I almost didn't buy this game at all. Just like everybody else, I read up online about Ground Zeroes and found out that the main story mission only takes about 1 or 2 hours to compete, with the rest of the game being extra missions taking place on the exact same map. I wasn't ready to pay full price for a game that sounded like this, so I avoided it until I could get it for cheap.

Now after playing it, I know it was definitely worth the full price. This game is brilliant. The controls feel perfect, the environment, the atmosphere, the sense of danger, the visuals, everything about this game feels amazing. I'm not one for caring about getting an “S-­Rank” in any game, I usually just play through at my own pace and just accept whatever rank the game I'm playing at the time decides to award me with after the stage.

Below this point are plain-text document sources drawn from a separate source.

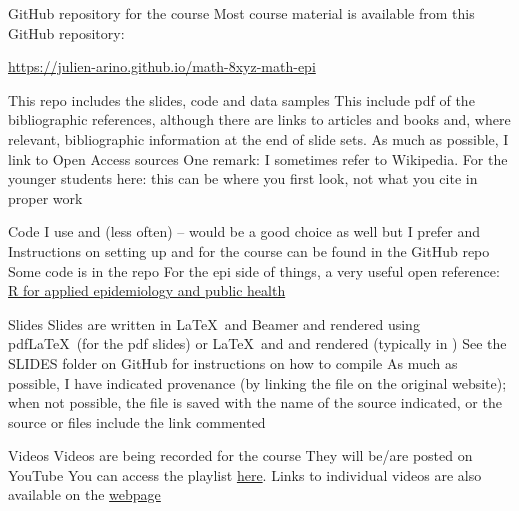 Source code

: \documentclass[aspectratio=169]{beamer}\usepackage[]{graphicx}\usepackage[]{xcolor}
\begin{document}
\begin{frame}{GitHub repository for the course}
Most course material is available from this GitHub repository:
\begin{center}
	\href{https://julien-arino.github.io/math-8xyz-math-epi}{https://julien-arino.github.io/math-8xyz-math-epi}
\end{center}
\vfill
This repo includes the slides, code and data samples
\vfill
This  include pdf of the bibliographic references, although there are links to articles and books and, where relevant, bibliographic information at the end of slide sets. As much as possible, I link to Open Access sources
\vfill
One remark: I sometimes refer to Wikipedia. For the younger students here: this can be where you first look, not what you cite in proper work
\end{frame} 

\begin{frame}{Code}
    I use  and (less often)  -- would be a good choice as well but I prefer  and 
    \vfill
    Instructions on setting up  and  for the course can be found in the GitHub repo
    \vfill
    Some code is in the repo
    \vfill
    For the epi side of things, a very useful open reference: \href{https://epirhandbook.com/en/index.html}{R for applied epidemiology and public health}
\end{frame} 
    
    
\begin{frame}{Slides}
Slides are written in \LaTeX\ and Beamer and rendered using pdf\LaTeX\ (for the pdf slides) or \LaTeX\ and  and rendered  (typically in )
\vfill
See the SLIDES folder on GitHub for instructions on how to compile
\vfill
As much as possible, I have indicated provenance (by linking the file on the original website); when not possible, the file is saved with the name of the source indicated, or the source  or  files include the link commented
\end{frame} 

\begin{frame}{Videos}
Videos are being recorded for the course
\vfill
They will be/are posted on YouTube
\vfill
You can access the playlist \href{https://youtube.com/playlist?list=PLfRaznSpWo2sHwiQ04IT5STYdwarcMtRA}{here}. Links to individual videos are also available on the \href{https://julien-arino.github.io/3MC-course-epidemiological-modelling/}{webpage}
\end{frame} 
\end{document}
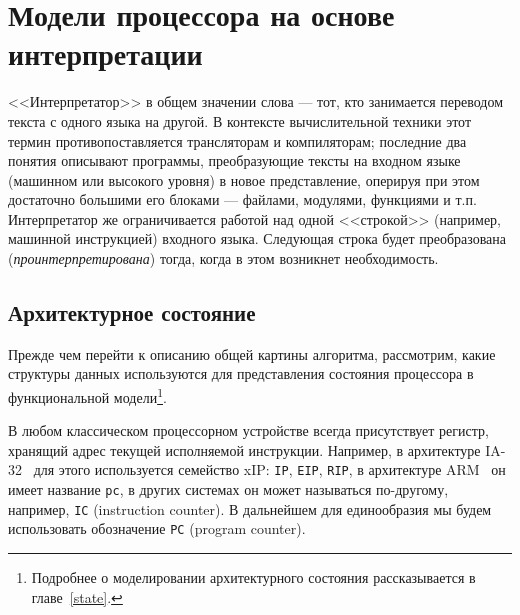 \chapter{Модели процессора на основе интерпретации}\label{interpretation}



<<Интерпретатор>> в общем значении слова --- тот, кто занимается переводом текста с одного языка на другой. В контексте вычислительной техники этот термин противопоставляется трансляторам и компиляторам; последние два понятия описывают программы, преобразующие тексты на входном языке (машинном или высокого уровня) в новое представление, оперируя при этом достаточно большими его блоками --- файлами, модулями, функциями и т.п. Интерпретатор же ограничивается работой над одной <<строкой>> (например, машинной инструкцией) входного языка. Следующая строка будет преобразована (\emph{проинтерпретирована}) тогда, когда в этом возникнет необходимость.

\section{Архитектурное состояние}

Прежде чем перейти к описанию общей картины алгоритма, рассмотрим, какие структуры данных используются для представления состояния процессора в функциональной модели\footnote{Подробнее о моделировании архитектурного состояния рассказывается в главе~\ref{state}.}.

В любом классическом процессорном устройстве всегда присутствует регистр, хранящий адрес текущей исполняемой инструкции. Например, в архитектуре IA-32~\cite{intelmanual2a} для этого используется семейство xIP: \texttt{IP}, \texttt{EIP}, \texttt{RIP}, в архитектуре ARM~\cite{arm-sdg} он имеет название \texttt{pc}, в других системах он может называться по-другому, например, \texttt{IC} (\abbr instruction counter). В дальнейшем для единообразия мы будем использовать обозначение \texttt{PC} (\abbr program counter).

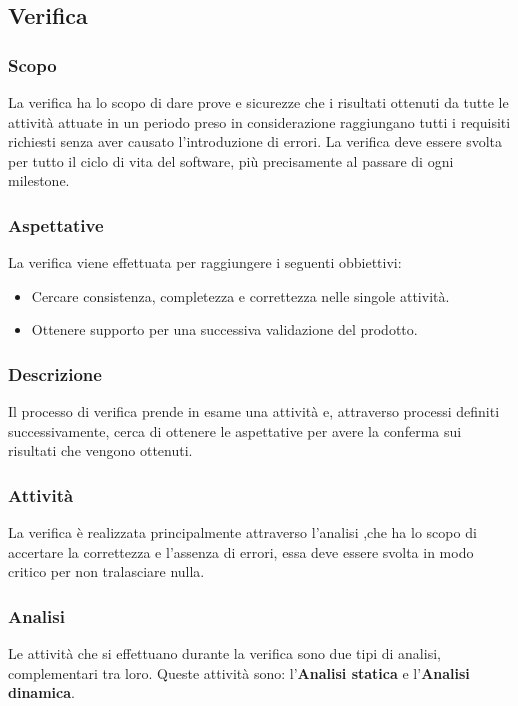 \subsection{Verifica}
	\subsubsection{Scopo}
		La verifica ha lo scopo di dare prove e sicurezze che i risultati ottenuti da tutte le attività attuate in un periodo preso in considerazione raggiungano tutti i requisiti richiesti senza aver causato l'introduzione di errori. La verifica deve essere svolta per tutto il ciclo di vita del software, più precisamente al passare di ogni milestone\glo.
	\subsubsection{Aspettative}
		La verifica viene effettuata per raggiungere i seguenti obbiettivi:
		\begin{itemize}
			\item Cercare consistenza, completezza e correttezza nelle singole attività.
			\item Ottenere supporto per una successiva validazione del prodotto.
		\end{itemize}
	\subsubsection{Descrizione}
		Il processo di verifica prende in esame una attività e, attraverso processi definiti successivamente, cerca di ottenere le aspettative per avere la conferma sui risultati che vengono ottenuti.
	\subsubsection{Attività}
		La verifica è realizzata principalmente attraverso l'analisi ,che ha lo scopo di accertare la correttezza e l'assenza di errori, essa deve essere svolta in modo critico per non tralasciare nulla.
	\subsubsection{Analisi}
		 Le attività che si effettuano durante la verifica sono due tipi di analisi, complementari tra loro. Queste attività sono: l'\textbf{Analisi statica} e l'\textbf{Analisi dinamica}.
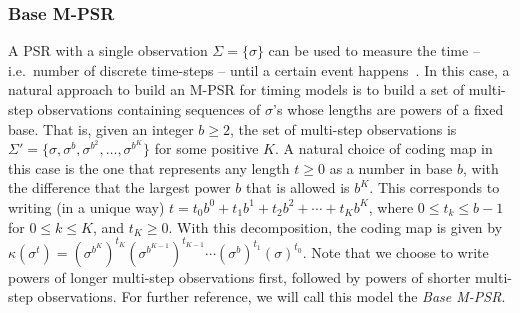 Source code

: \documentclass[letterpaper]{article}
\begin{document}
\subsubsection{Base M-PSR}
A PSR with a single observation $\Sigma = \{\sigma\}$ can be used to measure the time -- i.e.\ number of discrete time-steps -- until a certain event happens~\cite{ODM}. In this case, a natural approach to build an M-PSR for timing models is to build a set of multi-step observations containing sequences of $\sigma$'s whose lengths are powers of a fixed base. That is, given an integer $b \geq 2$, the set of multi-step observations is $\Sigma' = \{\sigma,\sigma^b, \sigma^{b^2}, \ldots, \sigma^{b^K}\}$ for some positive $K$. A natural choice of coding map in this case is the one that represents any length $t \geq 0$ as a number in base $b$, with the difference that the largest power $b$ that is allowed is $b^K$. This corresponds to writing (in a unique way) $t = t_0 b^0 + t_1 b^1 + t_2 b^2 + \cdots + t_K b^K$, where $0 \leq t_k \leq b - 1$ for $0 \leq k \leq K$, and $t_K \geq 0$. With this decomposition, the coding map is given by $\kappa(\sigma^t) = (\sigma^{b^K})^{t_K} (\sigma^{b^{K-1}})^{t_{K-1}} \cdots (\sigma^b)^{t_1} (\sigma)^{t_0}$. Note that we choose to write powers of longer multi-step observations first, followed by powers of shorter multi-step observations. For further reference, we will call this model the \emph{Base M-PSR}.
\end{document}
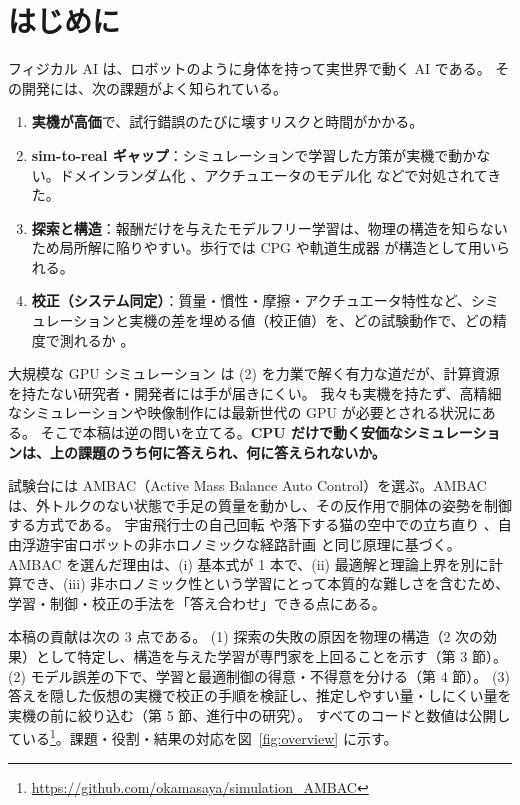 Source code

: \documentclass[paper=a4paper,fontsize=10pt,twocolumn,column_gap=2zw,line_length=24zw,number_of_lines=46,head_space=20mm]{jlreq}
\newcommand{\repo}{https://github.com/okamasaya/simulation_AMBAC}
\begin{document}
\section{はじめに}

フィジカル AI は、ロボットのように身体を持って実世界で動く AI である。
その開発には、次の課題がよく知られている。
\begin{enumerate}\setlength{\itemsep}{0pt}
\item \textbf{実機が高価}で、試行錯誤のたびに壊すリスクと時間がかかる。
\item \textbf{sim-to-real ギャップ}：シミュレーションで学習した方策が実機で動かない。ドメインランダム化 \cite{tobin2017,peng2018}、アクチュエータのモデル化 \cite{hwangbo2019} などで対処されてきた。
\item \textbf{探索と構造}：報酬だけを与えたモデルフリー学習は、物理の構造を知らないため局所解に陥りやすい。歩行では CPG \cite{ijspeert2008} や軌道生成器 \cite{iscen2018} が構造として用いられる。
\item \textbf{校正（システム同定）}：質量・慣性・摩擦・アクチュエータ特性など、シミュレーションと実機の差を埋める値（校正値）を、どの試験動作で、どの精度で測れるか \cite{atkeson1986,gautier1990}。
\end{enumerate}

大規模な GPU シミュレーション \cite{makoviychuk2021} は (2) を力業で解く有力な道だが、計算資源を持たない研究者・開発者には手が届きにくい。
我々も実機を持たず、高精細なシミュレーションや映像制作には最新世代の GPU が必要とされる状況にある。
そこで本稿は逆の問いを立てる。\textbf{CPU だけで動く安価なシミュレーションは、上の課題のうち何に答えられ、何に答えられないか。}

試験台には AMBAC（Active Mass Balance Auto Control）を選ぶ。AMBAC は、外トルクのない状態で手足の質量を動かし、その反作用で胴体の姿勢を制御する方式である。
宇宙飛行士の自己回転 \cite{kane1970} や落下する猫の空中での立ち直り \cite{kane1969,montgomery1993}、自由浮遊宇宙ロボットの非ホロノミックな経路計画 \cite{nakamura1991} と同じ原理に基づく。
AMBAC を選んだ理由は、(i) 基本式が 1 本で、(ii) 最適解と理論上界を別に計算でき、(iii) 非ホロノミック性という学習にとって本質的な難しさを含むため、
学習・制御・校正の手法を「答え合わせ」できる点にある。

本稿の貢献は次の 3 点である。
(1) 探索の失敗の原因を物理の構造（2 次の効果）として特定し、構造を与えた学習が専門家を上回ることを示す（第 3 節）。
(2) モデル誤差の下で、学習と最適制御の得意・不得意を分ける（第 4 節）。
(3) 答えを隠した仮想の実機で校正の手順を検証し、推定しやすい量・しにくい量を実機の前に絞り込む（第 5 節、進行中の研究）。
すべてのコードと数値は公開している\footnote{\url{\repo}}。課題・役割・結果の対応を図~\ref{fig:overview} に示す。
\end{document}
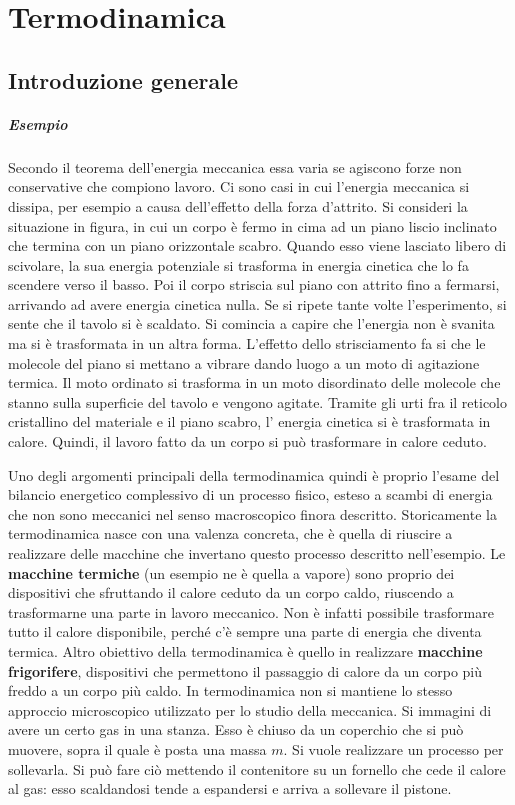 \chapter{Termodinamica}

\section{Introduzione generale}

\paragraph{Esempio} Secondo il teorema dell'energia meccanica essa varia se agiscono forze non conservative che compiono lavoro. Ci sono casi in cui l'energia meccanica si dissipa, per esempio a causa dell'effetto della forza d'attrito. Si consideri la situazione in figura, in cui un corpo è fermo in cima ad un piano liscio inclinato che termina con un piano orizzontale scabro. Quando esso viene lasciato libero di scivolare, la sua energia potenziale si trasforma in energia cinetica che lo fa scendere verso il basso. Poi il corpo striscia sul piano con attrito fino a fermarsi, arrivando ad avere energia cinetica nulla. Se si ripete tante volte l'esperimento, si sente che il tavolo si è scaldato. Si comincia a capire che l'energia non è svanita ma si è trasformata in un altra forma. L'effetto dello strisciamento fa si che le molecole del piano si mettano a vibrare dando luogo a un moto di agitazione termica. Il moto ordinato si trasforma in un moto disordinato delle molecole che stanno sulla superficie del tavolo e vengono agitate.
Tramite gli urti fra il reticolo cristallino del materiale e il piano scabro, l' energia cinetica si è trasformata in calore. Quindi, il lavoro fatto da un corpo si può trasformare in calore ceduto.

Uno degli argomenti principali della termodinamica quindi è proprio l'esame del bilancio energetico complessivo di un processo fisico, esteso a scambi di energia che non sono meccanici nel senso macroscopico finora descritto.
Storicamente la termodinamica nasce con una valenza concreta, che è quella di riuscire a realizzare delle macchine che invertano questo processo descritto nell'esempio. Le \textbf{macchine termiche} (un esempio ne è quella a vapore) sono proprio dei dispositivi che sfruttando il calore ceduto da un corpo caldo, riuscendo a trasformarne una parte in lavoro meccanico. Non è infatti possibile trasformare tutto il calore disponibile, perché c'è sempre una parte di energia che diventa termica. Altro obiettivo della termodinamica è quello in realizzare \textbf{macchine frigorifere}, dispositivi che permettono il passaggio di calore da un corpo più freddo a un corpo più caldo.
In termodinamica non si mantiene lo stesso approccio microscopico utilizzato per lo studio della meccanica. Si immagini di avere un certo gas in una stanza. Esso è chiuso da un coperchio che si può muovere, sopra il quale è posta una massa $m$. Si vuole realizzare un processo per sollevarla. Si può fare ciò mettendo il contenitore su un fornello che cede il calore al gas: esso scaldandosi tende a espandersi e arriva a sollevare il pistone.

But with Ground Zeroes I felt compelled to go back and play the same missions over an over trying different paths and tactics, trying to get through without being seen once by the guards, attempting to finish the mission with no kills. There were so many different things to do in Ground Zeroes that I couldn't put it down. I wanted to find all the hidden cassette tapes, I wanted to unlock the additional secret missions and for the first time in my life, I wanted to unlock all the trophies. I've never cared about achievements or trophies before, but Ground Zeroes was so addictive that I kept going back for more. I managed to get 95% of the Ground Zeroes trophies before I decided that the final trophy was a bit too difficult to get.

Ground Zeroes did what it was tasked to do; it got me excited for the full game, Metal Gear Solid V: The Phantom Pain. I can already tell from this that The Phantom Pain will very likely be my game of the year in 2015, but for this year, Ground Zeroes easily takes the award.